» **REQUIRED ACTION**
Write out the lines below once more, exactly as they appear. Do not include pictures.

(DATASET RECORDS begins)

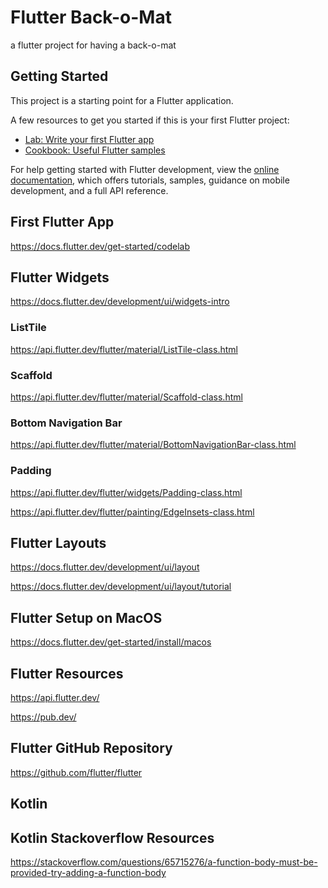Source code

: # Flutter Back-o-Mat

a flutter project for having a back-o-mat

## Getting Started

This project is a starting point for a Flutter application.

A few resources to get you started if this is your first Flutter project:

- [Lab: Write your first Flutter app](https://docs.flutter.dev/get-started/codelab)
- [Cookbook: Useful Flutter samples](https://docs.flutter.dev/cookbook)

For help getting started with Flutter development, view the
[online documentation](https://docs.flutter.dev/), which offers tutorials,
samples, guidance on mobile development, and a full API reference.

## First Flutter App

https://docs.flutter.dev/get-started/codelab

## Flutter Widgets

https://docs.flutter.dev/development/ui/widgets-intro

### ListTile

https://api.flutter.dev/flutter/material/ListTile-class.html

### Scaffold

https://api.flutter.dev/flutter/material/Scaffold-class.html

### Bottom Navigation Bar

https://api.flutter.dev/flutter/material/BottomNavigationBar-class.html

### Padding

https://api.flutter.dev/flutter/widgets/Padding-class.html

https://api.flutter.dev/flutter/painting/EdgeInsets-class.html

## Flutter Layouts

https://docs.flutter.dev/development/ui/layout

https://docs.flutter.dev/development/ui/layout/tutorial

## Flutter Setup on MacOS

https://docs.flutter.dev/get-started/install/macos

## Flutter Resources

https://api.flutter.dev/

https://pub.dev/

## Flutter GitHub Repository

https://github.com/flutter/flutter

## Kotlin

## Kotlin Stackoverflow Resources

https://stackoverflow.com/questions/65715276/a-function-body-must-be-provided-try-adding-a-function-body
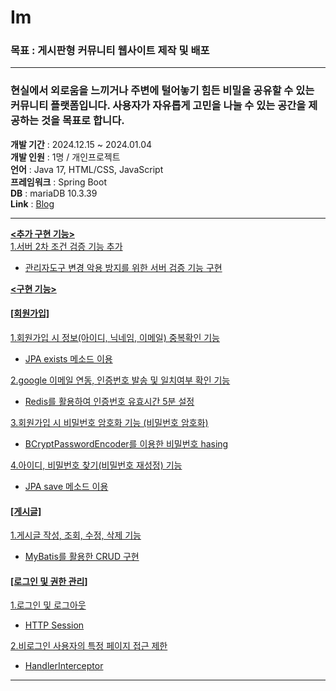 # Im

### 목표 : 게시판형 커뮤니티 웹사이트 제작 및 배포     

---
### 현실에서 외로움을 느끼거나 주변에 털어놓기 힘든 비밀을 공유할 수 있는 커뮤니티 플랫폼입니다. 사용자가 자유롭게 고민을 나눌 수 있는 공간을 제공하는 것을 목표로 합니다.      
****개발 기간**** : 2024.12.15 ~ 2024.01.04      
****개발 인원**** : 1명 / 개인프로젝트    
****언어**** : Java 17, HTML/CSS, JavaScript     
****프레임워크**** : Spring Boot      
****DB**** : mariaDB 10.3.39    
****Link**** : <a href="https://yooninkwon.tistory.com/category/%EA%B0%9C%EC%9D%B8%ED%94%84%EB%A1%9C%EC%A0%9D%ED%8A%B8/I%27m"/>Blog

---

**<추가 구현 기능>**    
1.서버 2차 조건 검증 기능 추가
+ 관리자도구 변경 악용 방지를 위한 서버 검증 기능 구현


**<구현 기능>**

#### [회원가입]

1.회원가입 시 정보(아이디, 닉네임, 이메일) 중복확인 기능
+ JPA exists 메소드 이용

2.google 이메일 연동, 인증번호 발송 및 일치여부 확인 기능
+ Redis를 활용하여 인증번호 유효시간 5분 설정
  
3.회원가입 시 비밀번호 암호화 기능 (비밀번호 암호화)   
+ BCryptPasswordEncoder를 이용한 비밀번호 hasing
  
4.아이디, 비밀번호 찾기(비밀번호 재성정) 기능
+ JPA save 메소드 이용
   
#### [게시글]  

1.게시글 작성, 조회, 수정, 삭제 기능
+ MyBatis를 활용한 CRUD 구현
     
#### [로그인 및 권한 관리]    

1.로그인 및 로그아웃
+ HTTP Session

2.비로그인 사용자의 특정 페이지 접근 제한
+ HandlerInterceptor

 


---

(DATASET RECORDS ends)

» **ANSWER BOX**
Source code

: # Flutter Back-o-Mat

a flutter project for having a back-o-mat

## Getting Started

This project is a starting point for a Flutter application.

A few resources to get you started if this is your first Flutter project:

- [Lab: Write your first Flutter app](https://docs.flutter.dev/get-started/codelab)
- [Cookbook: Useful Flutter samples](https://docs.flutter.dev/cookbook)

For help getting started with Flutter development, view the
[online documentation](https://docs.flutter.dev/), which offers tutorials,
samples, guidance on mobile development, and a full API reference.

## First Flutter App

https://docs.flutter.dev/get-started/codelab

## Flutter Widgets

https://docs.flutter.dev/development/ui/widgets-intro

### ListTile

https://api.flutter.dev/flutter/material/ListTile-class.html

### Scaffold

https://api.flutter.dev/flutter/material/Scaffold-class.html

### Bottom Navigation Bar

https://api.flutter.dev/flutter/material/BottomNavigationBar-class.html

### Padding

https://api.flutter.dev/flutter/widgets/Padding-class.html

https://api.flutter.dev/flutter/painting/EdgeInsets-class.html

## Flutter Layouts

https://docs.flutter.dev/development/ui/layout

https://docs.flutter.dev/development/ui/layout/tutorial

## Flutter Setup on MacOS

https://docs.flutter.dev/get-started/install/macos

## Flutter Resources

https://api.flutter.dev/

https://pub.dev/

## Flutter GitHub Repository

https://github.com/flutter/flutter

## Kotlin

## Kotlin Stackoverflow Resources

https://stackoverflow.com/questions/65715276/a-function-body-must-be-provided-try-adding-a-function-body
 # Im

### 목표 : 게시판형 커뮤니티 웹사이트 제작 및 배포     

---
### 현실에서 외로움을 느끼거나 주변에 털어놓기 힘든 비밀을 공유할 수 있는 커뮤니티 플랫폼입니다. 사용자가 자유롭게 고민을 나눌 수 있는 공간을 제공하는 것을 목표로 합니다.      
****개발 기간**** : 2024.12.15 ~ 2024.01.04      
****개발 인원**** : 1명 / 개인프로젝트    
****언어**** : Java 17, HTML/CSS, JavaScript     
****프레임워크**** : Spring Boot      
****DB**** : mariaDB 10.3.39    
****Link**** : <a href="https://yooninkwon.tistory.com/category/%EA%B0%9C%EC%9D%B8%ED%94%84%EB%A1%9C%EC%A0%9D%ED%8A%B8/I%27m"/>Blog

---

**<추가 구현 기능>**    
1.서버 2차 조건 검증 기능 추가
+ 관리자도구 변경 악용 방지를 위한 서버 검증 기능 구현


**<구현 기능>**

#### [회원가입]

1.회원가입 시 정보(아이디, 닉네임, 이메일) 중복확인 기능
+ JPA exists 메소드 이용

2.google 이메일 연동, 인증번호 발송 및 일치여부 확인 기능
+ Redis를 활용하여 인증번호 유효시간 5분 설정
  
3.회원가입 시 비밀번호 암호화 기능 (비밀번호 암호화)   
+ BCryptPasswordEncoder를 이용한 비밀번호 hasing
  
4.아이디, 비밀번호 찾기(비밀번호 재성정) 기능
+ JPA save 메소드 이용
   
#### [게시글]  

1.게시글 작성, 조회, 수정, 삭제 기능
+ MyBatis를 활용한 CRUD 구현
     
#### [로그인 및 권한 관리]    

1.로그인 및 로그아웃
+ HTTP Session

2.비로그인 사용자의 특정 페이지 접근 제한
+ HandlerInterceptor

 


---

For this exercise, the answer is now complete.